NWChem: Benchmark of Integral Evaluation Approaches

Integral Evaluation Approaches in NWChem Program

        Short summary for quick read "I found that increasing stack memory, with decreasing global memory (GPFS) can be useful for single-point energy and optimization calculations in NWChem to be more faster. Also writing integral scratch on temporally memory can help."

Integral Evaluation Approaches

I systematically studied the relationship between speed of singlet-energy calculation of Ru(II)-Re(I) complex and integral approachs. For NWChem, in DFT calculation, the inverted charge-density and exchange correlation matrices are computed and written to disk storage. Adjusting integral approach might be generally beneficial for accelerating geometry optimization with constrained density functional theory (CDFT) of NWChem.

The following ‘keywords’ in NWChem differently control the integral scratch files (1).

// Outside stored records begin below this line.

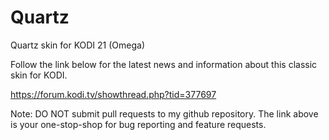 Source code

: # Quartz 


Quartz skin for KODI 21 (Omega)

Follow the link below for the latest news and information about this classic skin for KODI.

https://forum.kodi.tv/showthread.php?tid=377697

Note: DO NOT submit pull requests to my github repository. The link above is your one-stop-shop for  bug reporting and feature requests.
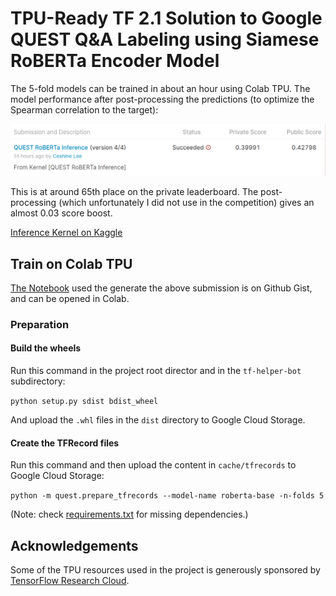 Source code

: # TPU-Ready TF 2.1 Solution to Google QUEST Q&A Labeling using Siamese RoBERTa Encoder Model

The 5-fold models can be trained in about an hour using Colab TPU. The model performance after post-processing the predictions (to optimize the Spearman correlation to the target):

![Submission Score](imgs/submission.png)

This is at around 65th place on the private leaderboard. The post-processing (which unfortunately I did not use in the competition) gives an almost 0.03 score boost.

[Inference Kernel on Kaggle](https://www.kaggle.com/ceshine/quest-roberta-inference?scriptVersionId=28553401)

## Train on Colab TPU

[The Notebook](https://gist.github.com/ceshine/752c77742973a013320a9f20384528a1) used the generate the above submission is on Github Gist, and can be opened in Colab.

### Preparation

#### Build the wheels

Run this command in the project root director and in the `tf-helper-bot` subdirectory:

`python setup.py sdist bdist_wheel`

And upload the `.whl` files in the `dist` directory to Google Cloud Storage.

#### Create the TFRecord files

Run this command and then upload the content in `cache/tfrecords` to Google Cloud Storage:

`python -m quest.prepare_tfrecords --model-name roberta-base -n-folds 5`

(Note: check [requirements.txt](requirements.txt) for missing dependencies.)

## Acknowledgements

Some of the TPU resources used in the project is generously sponsored by [TensorFlow Research Cloud](https://www.tensorflow.org/tfrc).
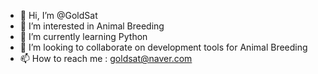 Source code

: - 👋 Hi, I’m @GoldSat
- 👀 I’m interested in Animal Breeding
- 🌱 I’m currently learning Python
- 💞️ I’m looking to collaborate on development tools for Animal Breeding
- 📫 How to reach me : goldsat@naver.com

<!---
GoldSat/GoldSat is a ✨ special ✨ repository because its `README.md` (this file) appears on your GitHub profile.
You can click the Preview link to take a look at your changes.
--->
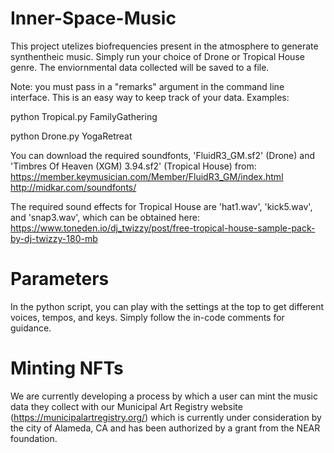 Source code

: # Inner-Space-Music

This project utelizes biofrequencies present in the atmosphere to generate synthentheic music. Simply run your choice of Drone or Tropical House genre. The enviornmental data collected will be saved to a file.

Note: you must pass in a "remarks" argument in the command line interface. This is an easy way to keep track of your data. Examples:

python Tropical.py FamilyGathering

python Drone.py YogaRetreat

You can download the required soundfonts, 'FluidR3_GM.sf2' (Drone) and 'Timbres Of Heaven (XGM) 3.94.sf2' (Tropical House) from:
https://member.keymusician.com/Member/FluidR3_GM/index.html
http://midkar.com/soundfonts/

The required sound effects for Tropical House are 'hat1.wav', 'kick5.wav', and 'snap3.wav', which can be obtained here: https://www.toneden.io/dj_twizzy/post/free-tropical-house-sample-pack-by-dj-twizzy-180-mb

# Parameters

In the python script, you can play with the settings at the top to get different voices, tempos, and keys. Simply follow the in-code comments for guidance.

# Minting NFTs

We are currently developing a process by which a user can mint the music data they collect with our Municipal Art Registry website (https://municipalartregistry.org/) which is currently under consideration by the city of Alameda, CA and has been authorized by a grant from the NEAR foundation.
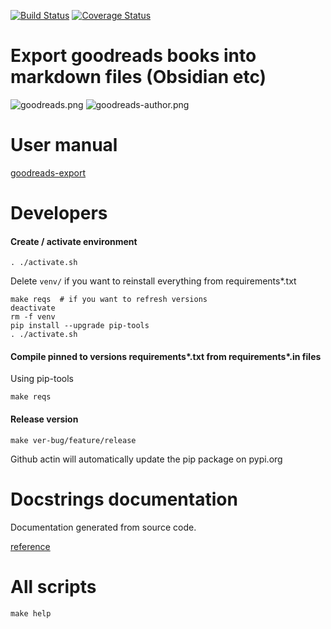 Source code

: [![Build Status](https://github.com/andgineer/goodreads-export/workflows/Test/badge.svg)](https://github.com/andgineer/goodreads-export/actions)
[![Coverage Status](https://coveralls.io/repos/github/andgineer/goodreads-export/badge.svg?branch=main)](https://coveralls.io/github/andgineer/goodreads-export?branch=main)
# Export goodreads books into markdown files (Obsidian etc)

![goodreads.png](https://andgineer.github.io/goodreads-export/goodreads.png)
![goodreads-author.png](https://andgineer.github.io/goodreads-export/goodreads-author.png)

# User manual

[goodreads-export](https://andgineer.github.io/goodreads-export/)

# Developers

#### Create / activate environment
    . ./activate.sh

Delete `venv/` if you want to reinstall everything from requirements*.txt

    make reqs  # if you want to refresh versions
    deactivate
    rm -f venv
    pip install --upgrade pip-tools
    . ./activate.sh

#### Compile pinned to versions requirements*.txt from requirements*.in files

Using pip-tools

    make reqs

#### Release version
    make ver-bug/feature/release

Github actin will automatically update the pip package on pypi.org

# Docstrings documentation

Documentation generated from source code.

[reference](https://andgineer.github.io/goodreads-export/docstrings/)

# All scripts
    make help
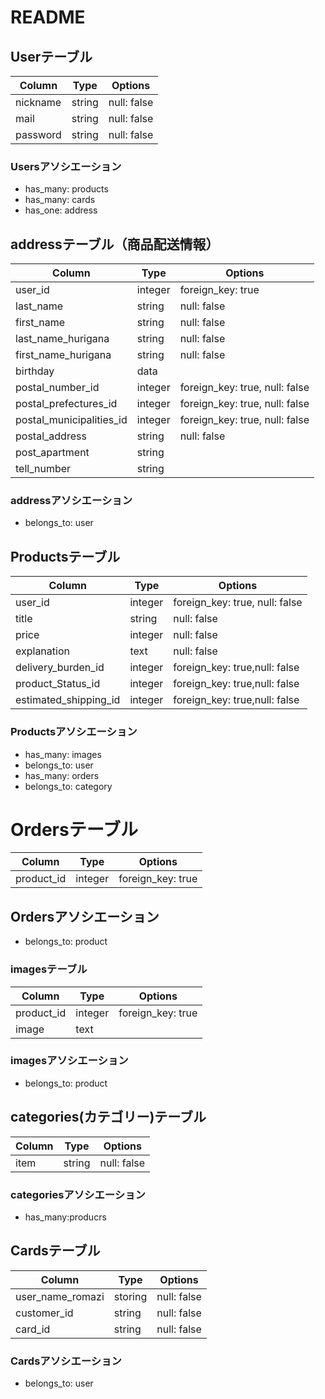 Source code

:  # README

## Userテーブル
|Column|Type|Options|
|-------|-----|-------|
|nickname|string|null: false|
|mail|string|null: false|
|password|string|null: false|

### Usersアソシエーション
- has_many: products
- has_many: cards
- has_one: address


## addressテーブル（商品配送情報）
|Column|Type|Options|
|-------|-----|-------|
|user_id|integer|foreign_key: true|
|last_name|string|null: false|
|first_name|string|null: false|
|last_name_hurigana|string|null: false|
|first_name_hurigana|string|null: false|
|birthday|data||
|postal_number_id|integer|foreign_key: true, null: false|
|postal_prefectures_id|integer|foreign_key: true, null: false|
|postal_municipalities_id|integer|foreign_key: true, null: false|
|postal_address|string|null: false|
|post_apartment|string||
|tell_number|string||

### addressアソシエーション
- belongs_to: user


## Productsテーブル

|Column|Type|Options|
|-------|-----|-------|
|user_id|integer|foreign_key: true, null: false|
|title|string|null: false|
|price|integer|null: false|
|explanation|text|null: false|
|delivery_burden_id|integer|foreign_key: true,null: false|
|product_Status_id|integer|foreign_key: true,null: false|
|estimated_shipping_id|integer|foreign_key: true,null: false|

### Productsアソシエーション
- has_many: images
- belongs_to: user
- has_many: orders
- belongs_to: category

# Ordersテーブル

|Column|Type|Options|
|-------|-----|-------|
|product_id|integer|foreign_key: true|


## Ordersアソシエーション
- belongs_to: product

### imagesテーブル

|Column|Type|Options|
|-------|-----|-------|
|product_id|integer|foreign_key: true|
|image|text||

### imagesアソシエーション
- belongs_to: product

## categories(カテゴリー)テーブル
|Column|Type|Options|
|-------|-----|-------|
|item|string|null: false|

### categoriesアソシエーション
- has_many:producrs



## Cardsテーブル
|Column|Type|Options|
|-------|-----|-------|
|user_name_romazi|storing|null: false|
|customer_id|string|null: false|
|card_id|string|null: false|


### Cardsアソシエーション
- belongs_to: user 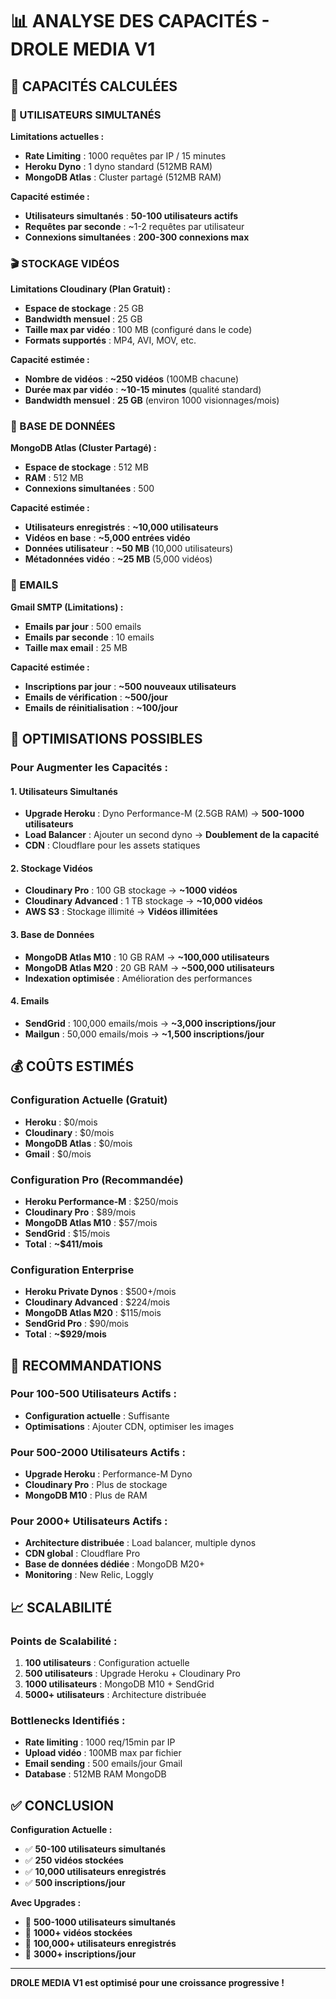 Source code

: # 📊 ANALYSE DES CAPACITÉS - DROLE MEDIA V1

## 🎯 **CAPACITÉS CALCULÉES**

### **👥 UTILISATEURS SIMULTANÉS**

**Limitations actuelles :**
- **Rate Limiting** : 1000 requêtes par IP / 15 minutes
- **Heroku Dyno** : 1 dyno standard (512MB RAM)
- **MongoDB Atlas** : Cluster partagé (512MB RAM)

**Capacité estimée :**
- **Utilisateurs simultanés** : **50-100 utilisateurs actifs**
- **Requêtes par seconde** : ~1-2 requêtes par utilisateur
- **Connexions simultanées** : **200-300 connexions max**

### **🎬 STOCKAGE VIDÉOS**

**Limitations Cloudinary (Plan Gratuit) :**
- **Espace de stockage** : 25 GB
- **Bandwidth mensuel** : 25 GB
- **Taille max par vidéo** : 100 MB (configuré dans le code)
- **Formats supportés** : MP4, AVI, MOV, etc.

**Capacité estimée :**
- **Nombre de vidéos** : **~250 vidéos** (100MB chacune)
- **Durée max par vidéo** : **~10-15 minutes** (qualité standard)
- **Bandwidth mensuel** : **25 GB** (environ 1000 visionnages/mois)

### **💾 BASE DE DONNÉES**

**MongoDB Atlas (Cluster Partagé) :**
- **Espace de stockage** : 512 MB
- **RAM** : 512 MB
- **Connexions simultanées** : 500

**Capacité estimée :**
- **Utilisateurs enregistrés** : **~10,000 utilisateurs**
- **Vidéos en base** : **~5,000 entrées vidéo**
- **Données utilisateur** : **~50 MB** (10,000 utilisateurs)
- **Métadonnées vidéo** : **~25 MB** (5,000 vidéos)

### **📧 EMAILS**

**Gmail SMTP (Limitations) :**
- **Emails par jour** : 500 emails
- **Emails par seconde** : 10 emails
- **Taille max email** : 25 MB

**Capacité estimée :**
- **Inscriptions par jour** : **~500 nouveaux utilisateurs**
- **Emails de vérification** : **~500/jour**
- **Emails de réinitialisation** : **~100/jour**

## 🔧 **OPTIMISATIONS POSSIBLES**

### **Pour Augmenter les Capacités :**

#### **1. Utilisateurs Simultanés**
- **Upgrade Heroku** : Dyno Performance-M (2.5GB RAM) → **500-1000 utilisateurs**
- **Load Balancer** : Ajouter un second dyno → **Doublement de la capacité**
- **CDN** : Cloudflare pour les assets statiques

#### **2. Stockage Vidéos**
- **Cloudinary Pro** : 100 GB stockage → **~1000 vidéos**
- **Cloudinary Advanced** : 1 TB stockage → **~10,000 vidéos**
- **AWS S3** : Stockage illimité → **Vidéos illimitées**

#### **3. Base de Données**
- **MongoDB Atlas M10** : 10 GB RAM → **~100,000 utilisateurs**
- **MongoDB Atlas M20** : 20 GB RAM → **~500,000 utilisateurs**
- **Indexation optimisée** : Amélioration des performances

#### **4. Emails**
- **SendGrid** : 100,000 emails/mois → **~3,000 inscriptions/jour**
- **Mailgun** : 50,000 emails/mois → **~1,500 inscriptions/jour**

## 💰 **COÛTS ESTIMÉS**

### **Configuration Actuelle (Gratuit)**
- **Heroku** : $0/mois
- **Cloudinary** : $0/mois
- **MongoDB Atlas** : $0/mois
- **Gmail** : $0/mois

### **Configuration Pro (Recommandée)**
- **Heroku Performance-M** : $250/mois
- **Cloudinary Pro** : $89/mois
- **MongoDB Atlas M10** : $57/mois
- **SendGrid** : $15/mois
- **Total** : **~$411/mois**

### **Configuration Enterprise**
- **Heroku Private Dynos** : $500+/mois
- **Cloudinary Advanced** : $224/mois
- **MongoDB Atlas M20** : $115/mois
- **SendGrid Pro** : $90/mois
- **Total** : **~$929/mois**

## 🎯 **RECOMMANDATIONS**

### **Pour 100-500 Utilisateurs Actifs :**
- **Configuration actuelle** : Suffisante
- **Optimisations** : Ajouter CDN, optimiser les images

### **Pour 500-2000 Utilisateurs Actifs :**
- **Upgrade Heroku** : Performance-M Dyno
- **Cloudinary Pro** : Plus de stockage
- **MongoDB M10** : Plus de RAM

### **Pour 2000+ Utilisateurs Actifs :**
- **Architecture distribuée** : Load balancer, multiple dynos
- **CDN global** : Cloudflare Pro
- **Base de données dédiée** : MongoDB M20+
- **Monitoring** : New Relic, Loggly

## 📈 **SCALABILITÉ**

### **Points de Scalabilité :**
1. **100 utilisateurs** : Configuration actuelle
2. **500 utilisateurs** : Upgrade Heroku + Cloudinary Pro
3. **1000 utilisateurs** : MongoDB M10 + SendGrid
4. **5000+ utilisateurs** : Architecture distribuée

### **Bottlenecks Identifiés :**
- **Rate limiting** : 1000 req/15min par IP
- **Upload vidéo** : 100MB max par fichier
- **Email sending** : 500 emails/jour Gmail
- **Database** : 512MB RAM MongoDB

## ✅ **CONCLUSION**

**Configuration Actuelle :**
- ✅ **50-100 utilisateurs simultanés**
- ✅ **250 vidéos stockées**
- ✅ **10,000 utilisateurs enregistrés**
- ✅ **500 inscriptions/jour**

**Avec Upgrades :**
- 🚀 **500-1000 utilisateurs simultanés**
- 🚀 **1000+ vidéos stockées**
- 🚀 **100,000+ utilisateurs enregistrés**
- 🚀 **3000+ inscriptions/jour**

---

**DROLE MEDIA V1 est optimisé pour une croissance progressive !**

INCORE: All the integrals are evaluated once and put in memory. Then the matrix is build from them.
DIRECT: Any time you need an integral it is evaluated, but never stored. “On-the-fly”.
SEMIDIRECT: Some of the integrals are stored in memory or on disk, the others are evaluated when needed.
NOIO: Prevent the file storing on disk & memory (No Input/Output). This is pointless.

Computational setup

Task: Performing single-point energy calculation using Constrained-DFT on Ru(II)-Re(I) bridged complex.
Program: NWChem version 6.6 (http://www.nwchem-sw.org/) compiled
MPI architecture: MVAPICH 2.2 (shared memory)
compiler: Intel compiler 2013
Method: CDFT with B3LYP
Basis set: 6-31G(d) for light atoms // SDD-ECP for Ru and Re atoms
Basis function: 1010 functions Cartesian basis function: 1077 functions
Ex. Input file: https://docs.google.com/document/d/1DfwFtrPi5AViZgJgmylw5nNxRwt0xhDBdGbzKxxPLx4/edit?usp=sharing
Ex. Output file: https://docs.google.com/document/d/1I5wHTUWNfx2Fo4FRpaZQ3m5YIp7ZNuwOCPLdyZTtB4o/edit?usp=sharing

Specification of computing Linux machine

Component                  Specification                                                No.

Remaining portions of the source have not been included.